Fashion designer Yeung Chin believes tourists and some locals could be willing to pay higher prices. Photo: Xiaomei Chen

Yeung now runs a boutique at PMQ which doubles as his workshop, and said the most significant difficulties local designers faced were a lack of financial and business resources. He hoped the future hub could provide more of such support.

He noted, for example, how designers had to source fabric and raw materials by visiting wholesalers one by one.

“Is it possible that the hub could create a central database so we could put through orders in one terminal?” Yeung asked.

Preparing the ground

Yau addressed these concerns to some extent when he spoke of the groundwork that had to be laid now to ensure the design hub takes off when it is launched, likely in 2023.

Tourism officials would highlight the district’s cultural and historical significance to lure visitors. Photo: Sam Tsang
To put the area on the radar of tourists, the Tourism Board would highlight the district’s cultural and historical significance – such as its street-food culture and vibrant wet markets.

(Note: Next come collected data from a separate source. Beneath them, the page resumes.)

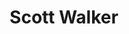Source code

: ---
title: "Scott Walker"
summary: "American singer-songwriter, musician and record producer. Born: 9th January 1943, Hamilton, Ohio, USA Died: 22nd March 2019, London, England Lead singer of . The group moved to the UK in 1965 in search of success and he remained a resident until his death."
image: "scott-walker.jpg"
---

These efforts would form part of a global campaign to draw visitors from high-end markets such as South Korea, Europe and North America through nature, heritage and art activities. 

The campaign would be modelled after the Old Town Central campaign, a self-guided excursion for tourists through the hilly roads of Sheung Wan on Hong Kong Island featuring maps and audiobooks highlighting notable heritage landmarks.

Earlier this week, the board confirmed it would begin marketing Sham Shui Po in the second quarter of this year, and planned to do the same for five other districts, including Wan Chai.

“If the tourists can spend half a day in each of these districts, then we can lure them to stay for three days already,” executive director Anthony Lau Chun-hon said, as he revealed that more than 60 million tourists were expected to arrive this year.
Some long-time fabric vendors believe in entrusting a new generation to lead revitalisation efforts. Photo: Edward Wong

Melbourne-based designer Sam Giles, who was previously based in Hong Kong for eight years, suggested that the fashion and design hub cater to broad tastes rather than target an exclusive group of visitors. He hoped it would be a showcase of the new and old.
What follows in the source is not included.